Goal of the exercise: Restate the lines exactly, starting at the line that contains "- [ ] Render graph" and finishing with the final line of the records.

--- START ---

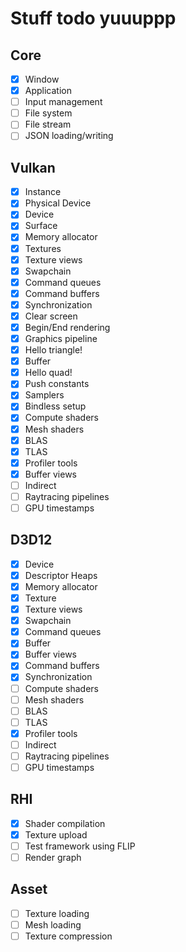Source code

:# Stuff todo yuuuppp

## Core

- [x] Window
- [x] Application
- [ ] Input management
- [ ] File system
- [ ] File stream
- [ ] JSON loading/writing

## Vulkan

- [x] Instance
- [x] Physical Device
- [x] Device
- [x] Surface
- [x] Memory allocator
- [x] Textures
- [x] Texture views
- [x] Swapchain
- [x] Command queues
- [x] Command buffers
- [x] Synchronization
- [x] Clear screen
- [x] Begin/End rendering
- [x] Graphics pipeline
- [x] Hello triangle!
- [x] Buffer
- [x] Hello quad!
- [x] Push constants
- [x] Samplers
- [x] Bindless setup
- [x] Compute shaders
- [x] Mesh shaders
- [x] BLAS
- [x] TLAS
- [x] Profiler tools
- [x] Buffer views
- [ ] Indirect
- [ ] Raytracing pipelines
- [ ] GPU timestamps

## D3D12

- [x] Device
- [x] Descriptor Heaps
- [x] Memory allocator
- [x] Texture
- [x] Texture views
- [x] Swapchain
- [x] Command queues
- [x] Buffer
- [x] Buffer views
- [x] Command buffers
- [x] Synchronization
- [ ] Compute shaders
- [ ] Mesh shaders
- [ ] BLAS
- [ ] TLAS
- [x] Profiler tools
- [ ] Indirect
- [ ] Raytracing pipelines
- [ ] GPU timestamps

## RHI

- [x] Shader compilation
- [x] Texture upload
- [ ] Test framework using FLIP
- [ ] Render graph

## Asset

- [ ] Texture loading
- [ ] Mesh loading
- [ ] Texture compression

--- END ---

Result of the task:
- [ ] Render graph

## Asset

- [ ] Texture loading
- [ ] Mesh loading
- [ ] Texture compression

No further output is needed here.